I imagine atheists are subject to all of the same human traits as theists. I reject such labels but I will openly admit that I have little to offer the traditional theist in the way of "fulfilling their inner longing for purpose and understanding". I'll even admit that I long for them too. In a way your point simply highlights that we all need to "lean on" something in our desperate hope for there to be more to it all than just this. If that is found to be a universal human emotion though, then it calls into question every endeavor we humans undertake. I guess that's not all bad though. Skepticism, even of science, is generally healthy.

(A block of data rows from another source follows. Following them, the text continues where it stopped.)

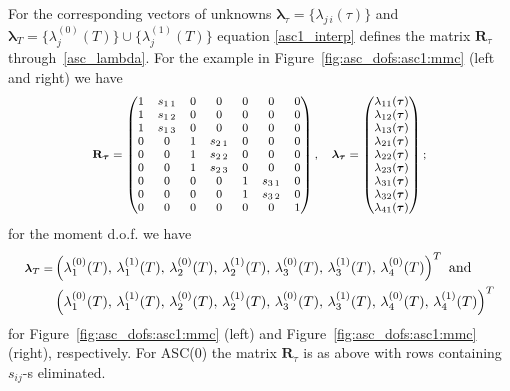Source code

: \documentclass[12pt]{article}
\newcommand{\vect}[1]{\boldsymbol{\mathbf{#1}}}
\newcommand{\bcell}{T}
\newcommand{\mmesh}{{\vect{\mathcal \tau}}}
\newcommand{\bfaces}[1][]{{\vect{\mathcal F}_{\text{#1}}}}
\begin{document}
	For the corresponding vectors of unknowns  ${\vect \lambda}_\mmesh = \{ \lambda_{j\,i}(\mmesh) \}$ and ${\vect \lambda}_\bcell = \{ \lambda^{(0)}_{j}(\bcell) \} \cup \{ \lambda^{(1)}_{j}(\bcell) \}$ equation \eqref{asc1_interp} defines
	the matrix $\vect R_\mmesh$ through~\eqref{asc_lambda}. For the example in Figure~\ref{fig:asc_dofs:asc1:mmc} (left and right) we have
	\begin{equation*}\footnotesize
		\vect R_\mmesh
		=
		\begin{pmatrix}
			1 &  s_{1\,1} & 0 & 0 & 0 & 0 & 0 \\
			1 &  s_{1\,2} & 0 & 0 & 0 & 0 & 0 \\
			1 &  s_{1\,3} & 0 & 0 & 0 & 0 & 0 \\
			0 & 0 & 1 &  s_{2\,1} & 0 & 0 & 0 \\
			0 & 0 & 1 &  s_{2\,2} & 0 & 0 & 0 \\
			0 & 0 & 1 &  s_{2\,3} & 0 & 0 & 0 \\
			0 & 0 & 0 & 0 & 1 &  s_{3\,1} & 0 \\
			0 & 0 & 0 & 0 & 1 &  s_{3\,2} & 0 \\
			0 & 0 & 0 & 0 & 0 & 0 & 1
		\end{pmatrix},
		\quad
		\vect \lambda_\mmesh =
		\begin{pmatrix}
			\lambda_{11}(\mmesh) \\
			\lambda_{12}(\mmesh) \\
			\lambda_{13}(\mmesh) \\
			\lambda_{21}(\mmesh) \\
			\lambda_{22}(\mmesh) \\
			\lambda_{23}(\mmesh) \\
			\lambda_{31}(\mmesh) \\
			\lambda_{32}(\mmesh) \\
			\lambda_{41}(\mmesh) \\
		\end{pmatrix};	
	\end{equation*}
	for the moment d.o.f. we have
	\begin{align*}\footnotesize
		\vect \lambda_\bcell =&
		\left(
			\lambda^{(0)}_1(\bcell),\,
			\lambda^{(1)}_1(\bcell),\,
			\lambda^{(0)}_2(\bcell),\,
			\lambda^{(1)}_2(\bcell),\,
			\lambda^{(0)}_3(\bcell),\,
			\lambda^{(1)}_3(\bcell),\,
			\lambda^{(0)}_4(\bcell)
		\right)^T
		\text{ and} \\
		&\left(
			\lambda^{(0)}_1(\bcell),\,
			\lambda^{(1)}_1(\bcell),\,
			\lambda^{(0)}_2(\bcell),\,
			\lambda^{(1)}_2(\bcell),\,
			\lambda^{(0)}_3(\bcell),\,
			\lambda^{(1)}_3(\bcell),\,
			\lambda^{(0)}_4(\bcell),\,
			\lambda^{(1)}_4(\bcell)
		\right)^T		
	\end{align*}
	for Figure~\ref{fig:asc_dofs:asc1:mmc} (left) and Figure~\ref{fig:asc_dofs:asc1:mmc} (right), respectively. For ASC(0) the matrix $\vect R_\mmesh$  is as above with rows containing $s_{ij}$-s eliminated.
	
\end{document}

Whichever "side" you look into you'll never know if you're "faith" will be bolstered or broken by the investigation, but you'll know you gave it the old college try to figure it all out.


I apreciate your honesty on the subject.

I tend to think spirituality (or the notion that there is "more to it all than just this.") is fairly universal - perhaps as much as any trait that makes us human - and that fact in and of itself would seem to indicate that a longing generally is accompanied by some sort of means of being fulfilled. Even from an evolutionary perspective I think it make little sense that nature would inculcate us with inherent desires that would be inevitably frustrated.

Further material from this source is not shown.